- Dataset records -
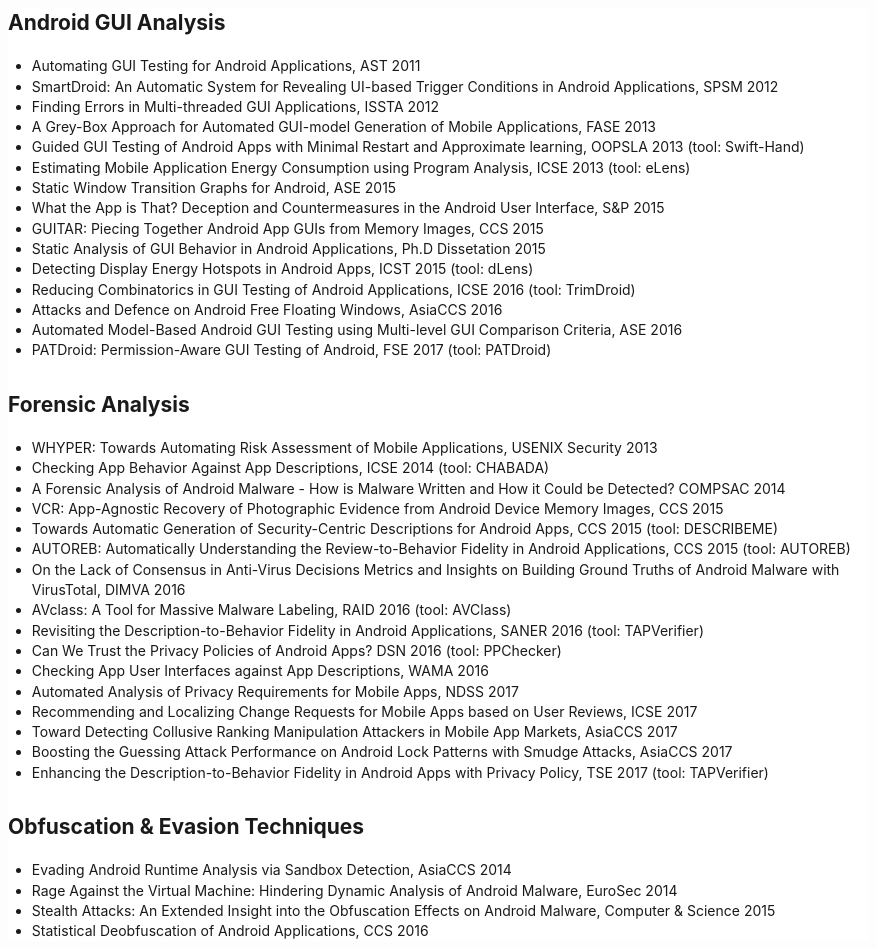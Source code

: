## Android GUI Analysis
+ Automating GUI Testing for Android Applications, AST 2011
+ SmartDroid: An Automatic System for Revealing UI-based Trigger Conditions in Android Applications, SPSM 2012
+ Finding Errors in Multi-threaded GUI Applications, ISSTA 2012
+ A Grey-Box Approach for Automated GUI-model Generation of Mobile Applications, FASE 2013  
+ Guided GUI Testing of Android Apps with Minimal Restart and Approximate learning, OOPSLA 2013 (tool: Swift-Hand)
+ Estimating Mobile Application Energy Consumption using Program Analysis, ICSE 2013 (tool: eLens)
+ Static Window Transition Graphs for Android, ASE 2015
+ What the App is That? Deception and Countermeasures in the Android User Interface, S&P 2015
+ GUITAR: Piecing Together Android App GUIs from Memory Images, CCS 2015
+ Static Analysis of GUI Behavior in Android Applications, Ph.D Dissetation 2015
+ Detecting Display Energy Hotspots in Android Apps, ICST 2015 (tool: dLens)
+ Reducing Combinatorics in GUI Testing of Android Applications, ICSE 2016 (tool: TrimDroid)
+ Attacks and Defence on Android Free Floating Windows, AsiaCCS 2016
+ Automated Model-Based Android GUI Testing using Multi-level GUI Comparison Criteria, ASE 2016
+ PATDroid: Permission-Aware GUI Testing of Android, FSE 2017 (tool: PATDroid)

## Forensic Analysis
+ WHYPER: Towards Automating Risk Assessment of Mobile Applications, USENIX Security 2013
+ Checking App Behavior Against App Descriptions, ICSE 2014 (tool: CHABADA)
+ A Forensic Analysis of Android Malware - How is Malware Written and How it Could be Detected? COMPSAC 2014
+ VCR: App-Agnostic Recovery of Photographic Evidence from Android Device Memory Images, CCS 2015
+ Towards Automatic Generation of Security-Centric Descriptions for Android Apps, CCS 2015 (tool: DESCRIBEME)
+ AUTOREB: Automatically Understanding the Review-to-Behavior Fidelity in Android Applications, CCS 2015 (tool: AUTOREB)
+ On the Lack of Consensus in Anti-Virus Decisions Metrics and Insights on Building Ground Truths of Android Malware with VirusTotal, DIMVA 2016 
+ AVclass: A Tool for Massive Malware Labeling, RAID 2016 (tool: AVClass)
+ Revisiting the Description-to-Behavior Fidelity in Android Applications, SANER 2016 (tool: TAPVerifier)
+ Can We Trust the Privacy Policies of Android Apps? DSN 2016 (tool: PPChecker)
+ Checking App User Interfaces against App Descriptions, WAMA 2016
+ Automated Analysis of Privacy Requirements for Mobile Apps, NDSS 2017
+ Recommending and Localizing Change Requests for Mobile Apps based on User Reviews, ICSE 2017
+ Toward Detecting Collusive Ranking Manipulation Attackers in Mobile App Markets, AsiaCCS 2017
+ Boosting the Guessing Attack Performance on Android Lock Patterns with Smudge Attacks, AsiaCCS 2017
+ Enhancing the Description-to-Behavior Fidelity in Android Apps with Privacy Policy, TSE 2017 (tool: TAPVerifier)

## Obfuscation & Evasion Techniques
 + Evading Android Runtime Analysis via Sandbox Detection, AsiaCCS 2014
 + Rage Against the Virtual Machine: Hindering Dynamic Analysis of Android Malware, EuroSec 2014
 + Stealth Attacks: An Extended Insight into the Obfuscation Effects on Android Malware, Computer & Science 2015
 + Statistical Deobfuscation of Android Applications, CCS 2016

- What is being asked -
Copy out, word for word, the part of the entries above that begins at the line with "Markets, AsiaCCS 2017" and ends at the line with "## Obfuscation & Evasion Techniques", including both.

- Result of this exercise -
+ Toward Detecting Collusive Ranking Manipulation Attackers in Mobile App Markets, AsiaCCS 2017
+ Boosting the Guessing Attack Performance on Android Lock Patterns with Smudge Attacks, AsiaCCS 2017
+ Enhancing the Description-to-Behavior Fidelity in Android Apps with Privacy Policy, TSE 2017 (tool: TAPVerifier)

## Obfuscation & Evasion Techniques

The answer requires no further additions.